Records provided =

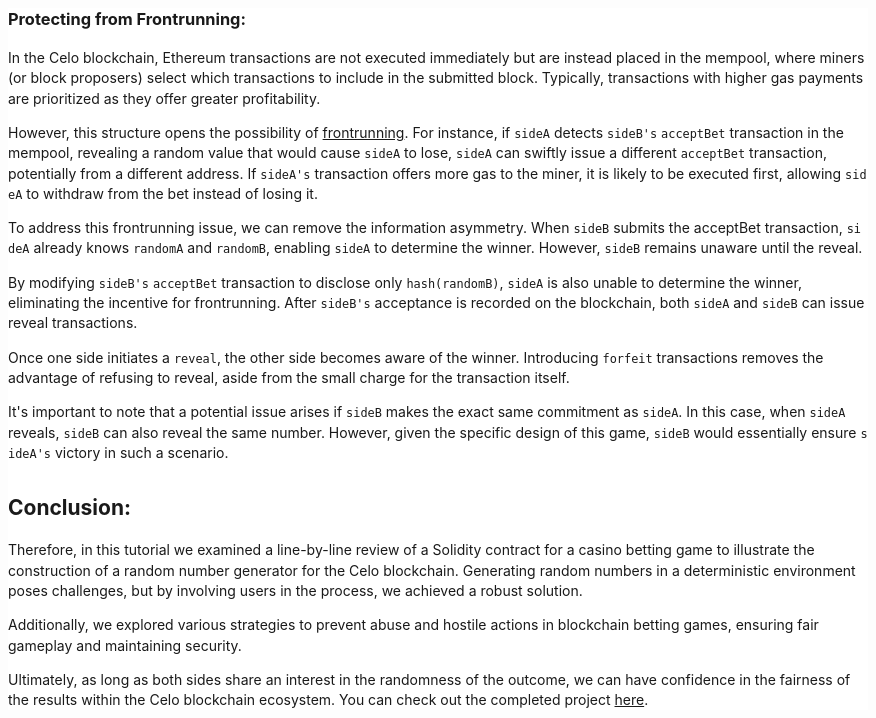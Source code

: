 ### Protecting from Frontrunning:

In the Celo blockchain, Ethereum transactions are not executed immediately but are instead placed in the mempool, where miners (or block proposers) select which transactions to include in the submitted block. Typically, transactions with higher gas payments are prioritized as they offer greater profitability.

However, this structure opens the possibility of [frontrunning](https://consensys.github.io/smart-contract-best-practices/attacks/frontrunning/). For instance, if `sideA` detects `sideB's` `acceptBet` transaction in the mempool, revealing a random value that would cause `sideA` to lose, `sideA` can swiftly issue a different `acceptBet` transaction, potentially from a different address. If `sideA's` transaction offers more gas to the miner, it is likely to be executed first, allowing `sideA` to withdraw from the bet instead of losing it.

To address this frontrunning issue, we can remove the information asymmetry. When `sideB` submits the acceptBet transaction, `sideA` already knows `randomA` and `randomB`, enabling `sideA` to determine the winner. However, `sideB` remains unaware until the reveal.

By modifying `sideB's` `acceptBet` transaction to disclose only `hash(randomB)`, `sideA` is also unable to determine the winner, eliminating the incentive for frontrunning. After `sideB's` acceptance is recorded on the blockchain, both `sideA` and `sideB` can issue reveal transactions.

Once one side initiates a `reveal`, the other side becomes aware of the winner. Introducing `forfeit` transactions removes the advantage of refusing to reveal, aside from the small charge for the transaction itself.

It's important to note that a potential issue arises if `sideB` makes the exact same commitment as `sideA`. In this case, when `sideA` reveals, `sideB` can also reveal the same number. However, given the specific design of this game, `sideB` would essentially ensure `sideA's` victory in such a scenario.

## Conclusion:

Therefore, in this tutorial we examined a line-by-line review of a Solidity contract for a casino betting game to illustrate the construction of a random number generator for the Celo blockchain. Generating random numbers in a deterministic environment poses challenges, but by involving users in the process, we achieved a robust solution.

Additionally, we explored various strategies to prevent abuse and hostile actions in blockchain betting games, ensuring fair gameplay and maintaining security.

Ultimately, as long as both sides share an interest in the randomness of the outcome, we can have confidence in the fairness of the results within the Celo blockchain ecosystem. You can check out the completed project [here](https://github.com/Simteledev/casino-lottery-system).
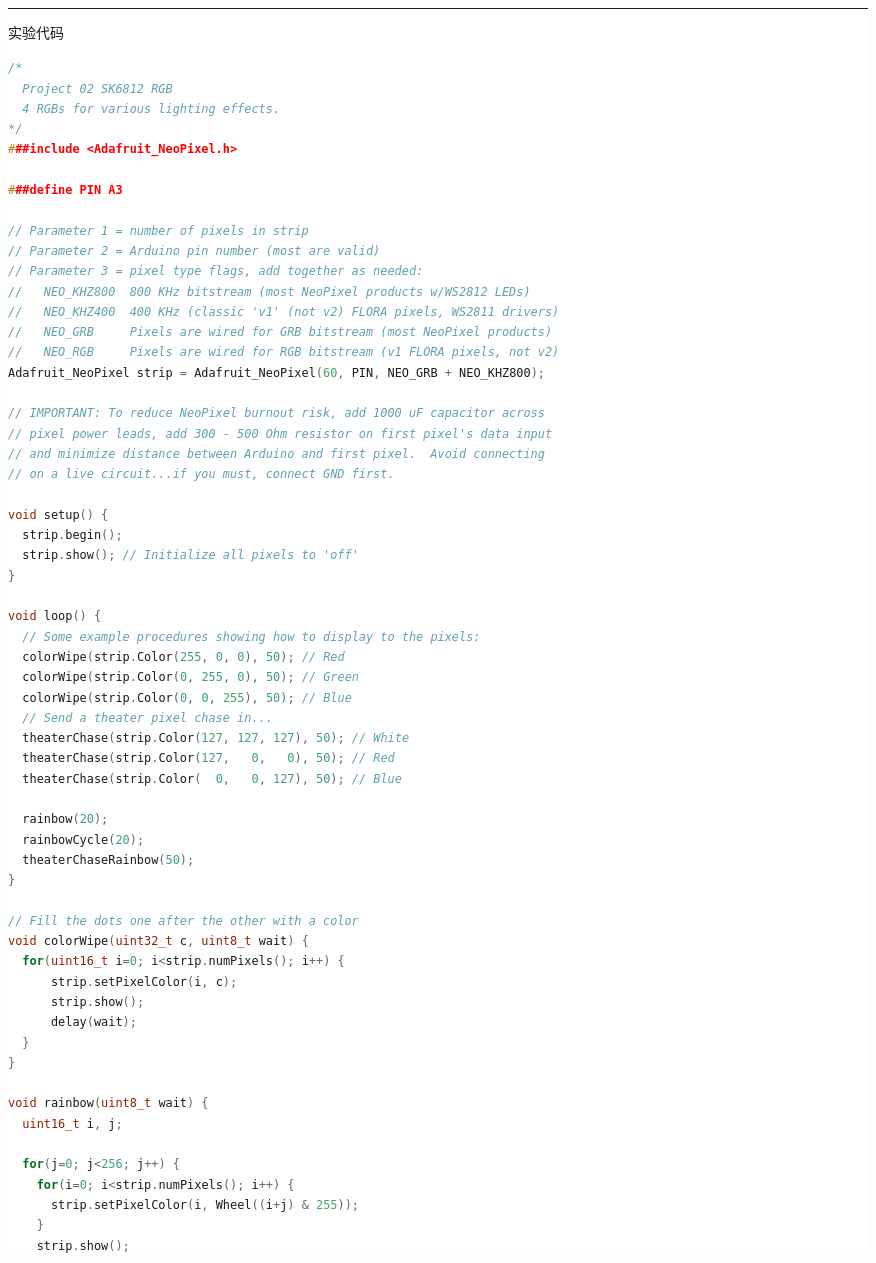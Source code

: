 ------

实验代码

```c++
/*
  Project 02 SK6812 RGB
  4 RGBs for various lighting effects.
*/
###include <Adafruit_NeoPixel.h>

###define PIN A3

// Parameter 1 = number of pixels in strip
// Parameter 2 = Arduino pin number (most are valid)
// Parameter 3 = pixel type flags, add together as needed:
//   NEO_KHZ800  800 KHz bitstream (most NeoPixel products w/WS2812 LEDs)
//   NEO_KHZ400  400 KHz (classic 'v1' (not v2) FLORA pixels, WS2811 drivers)
//   NEO_GRB     Pixels are wired for GRB bitstream (most NeoPixel products)
//   NEO_RGB     Pixels are wired for RGB bitstream (v1 FLORA pixels, not v2)
Adafruit_NeoPixel strip = Adafruit_NeoPixel(60, PIN, NEO_GRB + NEO_KHZ800);

// IMPORTANT: To reduce NeoPixel burnout risk, add 1000 uF capacitor across
// pixel power leads, add 300 - 500 Ohm resistor on first pixel's data input
// and minimize distance between Arduino and first pixel.  Avoid connecting
// on a live circuit...if you must, connect GND first.

void setup() {
  strip.begin();
  strip.show(); // Initialize all pixels to 'off'
}

void loop() {
  // Some example procedures showing how to display to the pixels:
  colorWipe(strip.Color(255, 0, 0), 50); // Red
  colorWipe(strip.Color(0, 255, 0), 50); // Green
  colorWipe(strip.Color(0, 0, 255), 50); // Blue
  // Send a theater pixel chase in...
  theaterChase(strip.Color(127, 127, 127), 50); // White
  theaterChase(strip.Color(127,   0,   0), 50); // Red
  theaterChase(strip.Color(  0,   0, 127), 50); // Blue

  rainbow(20);
  rainbowCycle(20);
  theaterChaseRainbow(50);
}

// Fill the dots one after the other with a color
void colorWipe(uint32_t c, uint8_t wait) {
  for(uint16_t i=0; i<strip.numPixels(); i++) {
      strip.setPixelColor(i, c);
      strip.show();
      delay(wait);
  }
}

void rainbow(uint8_t wait) {
  uint16_t i, j;

  for(j=0; j<256; j++) {
    for(i=0; i<strip.numPixels(); i++) {
      strip.setPixelColor(i, Wheel((i+j) & 255));
    }
    strip.show();
```
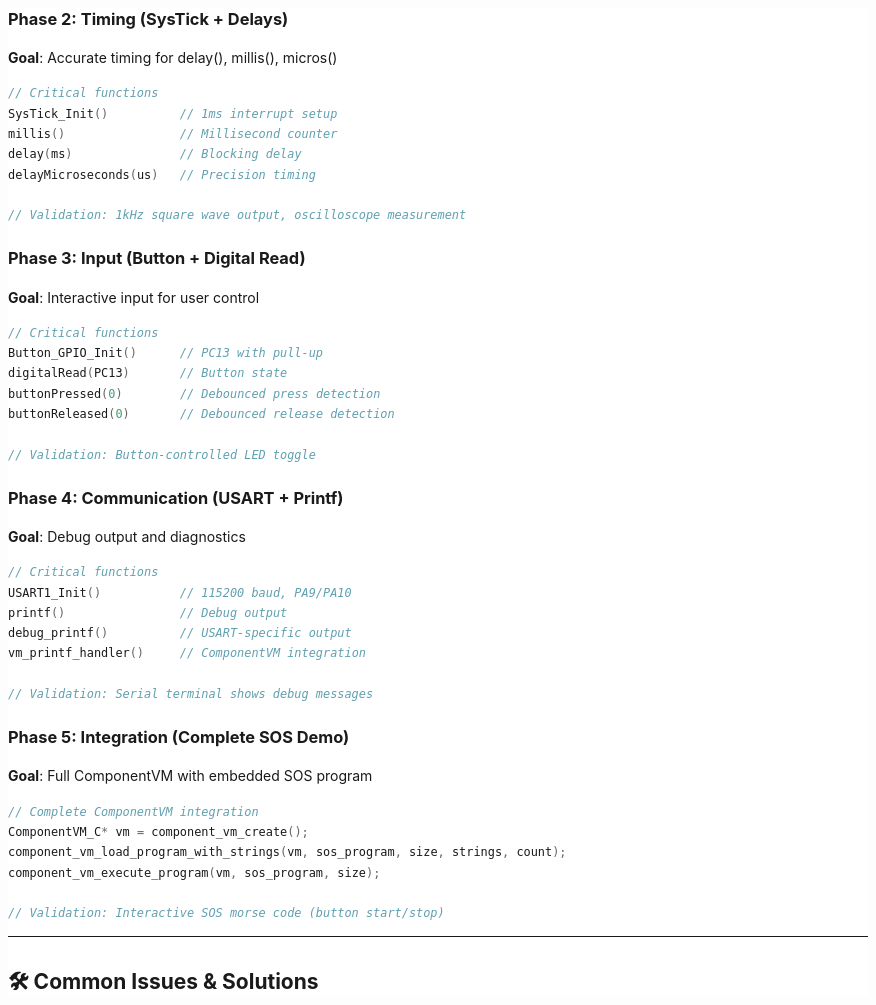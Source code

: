 ### **Phase 2: Timing (SysTick + Delays)**  
**Goal**: Accurate timing for delay(), millis(), micros()
```c
// Critical functions
SysTick_Init()          // 1ms interrupt setup
millis()                // Millisecond counter
delay(ms)               // Blocking delay
delayMicroseconds(us)   // Precision timing

// Validation: 1kHz square wave output, oscilloscope measurement
```

### **Phase 3: Input (Button + Digital Read)**
**Goal**: Interactive input for user control
```c
// Critical functions
Button_GPIO_Init()      // PC13 with pull-up
digitalRead(PC13)       // Button state
buttonPressed(0)        // Debounced press detection
buttonReleased(0)       // Debounced release detection

// Validation: Button-controlled LED toggle
```

### **Phase 4: Communication (USART + Printf)**
**Goal**: Debug output and diagnostics  
```c
// Critical functions
USART1_Init()           // 115200 baud, PA9/PA10
printf()                // Debug output
debug_printf()          // USART-specific output
vm_printf_handler()     // ComponentVM integration

// Validation: Serial terminal shows debug messages
```

### **Phase 5: Integration (Complete SOS Demo)**
**Goal**: Full ComponentVM with embedded SOS program
```c
// Complete ComponentVM integration
ComponentVM_C* vm = component_vm_create();
component_vm_load_program_with_strings(vm, sos_program, size, strings, count);
component_vm_execute_program(vm, sos_program, size);

// Validation: Interactive SOS morse code (button start/stop)
```

---

## 🛠️ Common Issues & Solutions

Instructions to follow = Your copy of the entries must be exact and must contain no pictures.

Result for this task =
Source code

: ### Protecting from Frontrunning:

In the Celo blockchain, Ethereum transactions are not executed immediately but are instead placed in the mempool, where miners (or block proposers) select which transactions to include in the submitted block. Typically, transactions with higher gas payments are prioritized as they offer greater profitability.

However, this structure opens the possibility of [frontrunning](https://consensys.github.io/smart-contract-best-practices/attacks/frontrunning/). For instance, if `sideA` detects `sideB's` `acceptBet` transaction in the mempool, revealing a random value that would cause `sideA` to lose, `sideA` can swiftly issue a different `acceptBet` transaction, potentially from a different address. If `sideA's` transaction offers more gas to the miner, it is likely to be executed first, allowing `sideA` to withdraw from the bet instead of losing it.

To address this frontrunning issue, we can remove the information asymmetry. When `sideB` submits the acceptBet transaction, `sideA` already knows `randomA` and `randomB`, enabling `sideA` to determine the winner. However, `sideB` remains unaware until the reveal.

By modifying `sideB's` `acceptBet` transaction to disclose only `hash(randomB)`, `sideA` is also unable to determine the winner, eliminating the incentive for frontrunning. After `sideB's` acceptance is recorded on the blockchain, both `sideA` and `sideB` can issue reveal transactions.

Once one side initiates a `reveal`, the other side becomes aware of the winner. Introducing `forfeit` transactions removes the advantage of refusing to reveal, aside from the small charge for the transaction itself.

It's important to note that a potential issue arises if `sideB` makes the exact same commitment as `sideA`. In this case, when `sideA` reveals, `sideB` can also reveal the same number. However, given the specific design of this game, `sideB` would essentially ensure `sideA's` victory in such a scenario.

## Conclusion:

Therefore, in this tutorial we examined a line-by-line review of a Solidity contract for a casino betting game to illustrate the construction of a random number generator for the Celo blockchain. Generating random numbers in a deterministic environment poses challenges, but by involving users in the process, we achieved a robust solution.

Additionally, we explored various strategies to prevent abuse and hostile actions in blockchain betting games, ensuring fair gameplay and maintaining security.

Ultimately, as long as both sides share an interest in the randomness of the outcome, we can have confidence in the fairness of the results within the Celo blockchain ecosystem. You can check out the completed project [here](https://github.com/Simteledev/casino-lottery-system).
Source code

: ------

实验代码

```c++
/*
  Project 02 SK6812 RGB
  4 RGBs for various lighting effects.
*/
###include <Adafruit_NeoPixel.h>

###define PIN A3

// Parameter 1 = number of pixels in strip
// Parameter 2 = Arduino pin number (most are valid)
// Parameter 3 = pixel type flags, add together as needed:
//   NEO_KHZ800  800 KHz bitstream (most NeoPixel products w/WS2812 LEDs)
//   NEO_KHZ400  400 KHz (classic 'v1' (not v2) FLORA pixels, WS2811 drivers)
//   NEO_GRB     Pixels are wired for GRB bitstream (most NeoPixel products)
//   NEO_RGB     Pixels are wired for RGB bitstream (v1 FLORA pixels, not v2)
Adafruit_NeoPixel strip = Adafruit_NeoPixel(60, PIN, NEO_GRB + NEO_KHZ800);

// IMPORTANT: To reduce NeoPixel burnout risk, add 1000 uF capacitor across
// pixel power leads, add 300 - 500 Ohm resistor on first pixel's data input
// and minimize distance between Arduino and first pixel.  Avoid connecting
// on a live circuit...if you must, connect GND first.

void setup() {
  strip.begin();
  strip.show(); // Initialize all pixels to 'off'
}

void loop() {
  // Some example procedures showing how to display to the pixels:
  colorWipe(strip.Color(255, 0, 0), 50); // Red
  colorWipe(strip.Color(0, 255, 0), 50); // Green
  colorWipe(strip.Color(0, 0, 255), 50); // Blue
  // Send a theater pixel chase in...
  theaterChase(strip.Color(127, 127, 127), 50); // White
  theaterChase(strip.Color(127,   0,   0), 50); // Red
  theaterChase(strip.Color(  0,   0, 127), 50); // Blue

  rainbow(20);
  rainbowCycle(20);
  theaterChaseRainbow(50);
}

// Fill the dots one after the other with a color
void colorWipe(uint32_t c, uint8_t wait) {
  for(uint16_t i=0; i<strip.numPixels(); i++) {
      strip.setPixelColor(i, c);
      strip.show();
      delay(wait);
  }
}

void rainbow(uint8_t wait) {
  uint16_t i, j;

  for(j=0; j<256; j++) {
    for(i=0; i<strip.numPixels(); i++) {
      strip.setPixelColor(i, Wheel((i+j) & 255));
    }
    strip.show();
```
Source code

: ### **Phase 2: Timing (SysTick + Delays)**  
**Goal**: Accurate timing for delay(), millis(), micros()
```c
// Critical functions
SysTick_Init()          // 1ms interrupt setup
millis()                // Millisecond counter
delay(ms)               // Blocking delay
delayMicroseconds(us)   // Precision timing

// Validation: 1kHz square wave output, oscilloscope measurement
```

### **Phase 3: Input (Button + Digital Read)**
**Goal**: Interactive input for user control
```c
// Critical functions
Button_GPIO_Init()      // PC13 with pull-up
digitalRead(PC13)       // Button state
buttonPressed(0)        // Debounced press detection
buttonReleased(0)       // Debounced release detection

// Validation: Button-controlled LED toggle
```

### **Phase 4: Communication (USART + Printf)**
**Goal**: Debug output and diagnostics  
```c
// Critical functions
USART1_Init()           // 115200 baud, PA9/PA10
printf()                // Debug output
debug_printf()          // USART-specific output
vm_printf_handler()     // ComponentVM integration

// Validation: Serial terminal shows debug messages
```

### **Phase 5: Integration (Complete SOS Demo)**
**Goal**: Full ComponentVM with embedded SOS program
```c
// Complete ComponentVM integration
ComponentVM_C* vm = component_vm_create();
component_vm_load_program_with_strings(vm, sos_program, size, strings, count);
component_vm_execute_program(vm, sos_program, size);

// Validation: Interactive SOS morse code (button start/stop)
```

---

## 🛠️ Common Issues & Solutions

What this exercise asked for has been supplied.